§ **What is needed**: The lines to be copied are those below that contain "Nhiệt".

§ **Supplied records**:
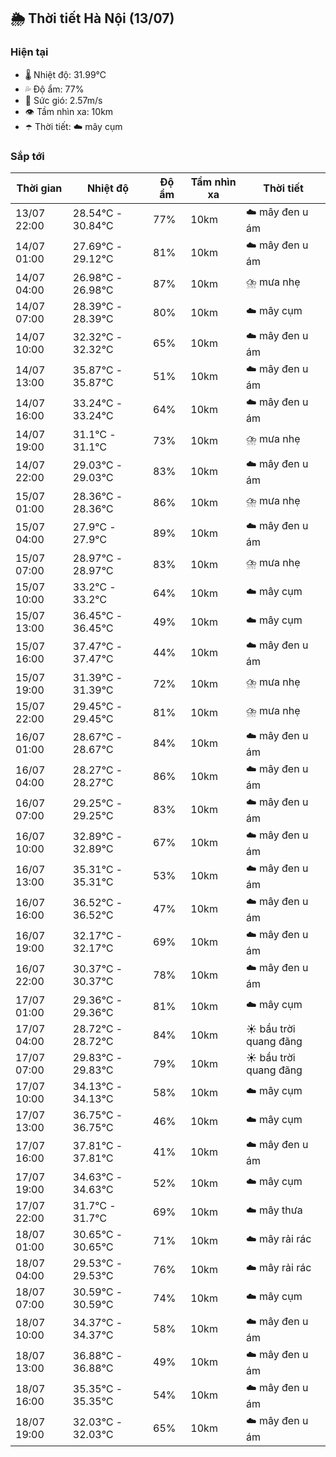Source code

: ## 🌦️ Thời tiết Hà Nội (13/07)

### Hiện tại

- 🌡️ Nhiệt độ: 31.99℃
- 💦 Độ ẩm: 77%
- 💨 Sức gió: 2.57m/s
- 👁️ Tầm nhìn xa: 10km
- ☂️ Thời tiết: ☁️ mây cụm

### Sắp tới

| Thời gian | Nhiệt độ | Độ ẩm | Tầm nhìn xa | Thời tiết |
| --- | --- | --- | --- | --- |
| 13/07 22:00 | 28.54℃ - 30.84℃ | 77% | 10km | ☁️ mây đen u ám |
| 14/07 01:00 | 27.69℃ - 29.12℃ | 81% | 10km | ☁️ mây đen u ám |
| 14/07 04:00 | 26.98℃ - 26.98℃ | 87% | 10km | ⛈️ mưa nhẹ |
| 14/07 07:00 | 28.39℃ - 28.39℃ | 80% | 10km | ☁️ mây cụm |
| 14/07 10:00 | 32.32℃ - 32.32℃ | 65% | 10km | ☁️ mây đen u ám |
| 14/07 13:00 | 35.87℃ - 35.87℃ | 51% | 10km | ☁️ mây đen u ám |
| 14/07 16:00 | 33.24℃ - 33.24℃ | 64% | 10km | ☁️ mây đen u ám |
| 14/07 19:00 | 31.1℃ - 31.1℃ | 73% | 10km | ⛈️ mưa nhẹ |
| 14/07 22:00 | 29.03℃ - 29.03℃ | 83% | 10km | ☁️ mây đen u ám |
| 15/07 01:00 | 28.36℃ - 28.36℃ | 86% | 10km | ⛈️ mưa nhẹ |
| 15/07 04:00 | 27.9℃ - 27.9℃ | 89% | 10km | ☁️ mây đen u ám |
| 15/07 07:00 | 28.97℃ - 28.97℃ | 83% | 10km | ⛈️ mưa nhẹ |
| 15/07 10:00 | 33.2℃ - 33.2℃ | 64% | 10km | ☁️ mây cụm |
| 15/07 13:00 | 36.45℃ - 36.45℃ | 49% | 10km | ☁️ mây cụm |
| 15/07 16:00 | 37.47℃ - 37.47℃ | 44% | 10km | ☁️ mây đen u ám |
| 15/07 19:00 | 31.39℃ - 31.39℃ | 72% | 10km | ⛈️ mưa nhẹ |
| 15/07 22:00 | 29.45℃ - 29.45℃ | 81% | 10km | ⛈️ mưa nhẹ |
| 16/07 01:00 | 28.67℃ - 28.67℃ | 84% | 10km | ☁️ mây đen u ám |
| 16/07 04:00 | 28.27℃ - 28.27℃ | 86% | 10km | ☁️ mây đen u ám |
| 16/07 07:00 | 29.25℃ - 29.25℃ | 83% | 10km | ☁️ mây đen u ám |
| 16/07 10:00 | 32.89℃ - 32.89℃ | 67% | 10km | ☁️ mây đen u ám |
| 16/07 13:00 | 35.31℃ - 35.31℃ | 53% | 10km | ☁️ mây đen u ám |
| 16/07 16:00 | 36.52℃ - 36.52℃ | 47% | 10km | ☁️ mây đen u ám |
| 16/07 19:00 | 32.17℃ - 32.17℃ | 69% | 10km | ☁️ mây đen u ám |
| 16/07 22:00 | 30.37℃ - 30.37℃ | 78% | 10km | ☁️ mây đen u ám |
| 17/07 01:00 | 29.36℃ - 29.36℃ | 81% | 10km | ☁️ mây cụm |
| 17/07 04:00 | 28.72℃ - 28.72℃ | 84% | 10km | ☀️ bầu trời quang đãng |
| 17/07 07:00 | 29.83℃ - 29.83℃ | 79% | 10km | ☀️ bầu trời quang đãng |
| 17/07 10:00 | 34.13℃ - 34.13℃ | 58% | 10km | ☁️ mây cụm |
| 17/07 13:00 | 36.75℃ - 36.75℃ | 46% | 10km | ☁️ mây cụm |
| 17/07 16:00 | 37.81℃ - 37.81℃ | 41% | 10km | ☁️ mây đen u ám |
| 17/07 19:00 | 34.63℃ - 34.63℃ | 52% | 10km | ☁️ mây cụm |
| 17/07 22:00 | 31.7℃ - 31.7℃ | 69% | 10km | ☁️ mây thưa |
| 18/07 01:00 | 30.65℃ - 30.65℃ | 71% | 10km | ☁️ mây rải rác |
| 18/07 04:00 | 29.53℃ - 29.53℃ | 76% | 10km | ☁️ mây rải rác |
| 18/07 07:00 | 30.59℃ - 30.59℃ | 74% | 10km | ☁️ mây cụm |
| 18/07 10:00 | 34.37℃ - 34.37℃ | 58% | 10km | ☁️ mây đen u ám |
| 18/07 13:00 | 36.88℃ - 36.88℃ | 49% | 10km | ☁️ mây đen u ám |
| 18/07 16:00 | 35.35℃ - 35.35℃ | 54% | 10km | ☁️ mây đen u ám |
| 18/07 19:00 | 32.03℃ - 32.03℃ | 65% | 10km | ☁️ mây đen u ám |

§ **Output below**:
- 🌡️ Nhiệt độ: 31.99℃
| Thời gian | Nhiệt độ | Độ ẩm | Tầm nhìn xa | Thời tiết |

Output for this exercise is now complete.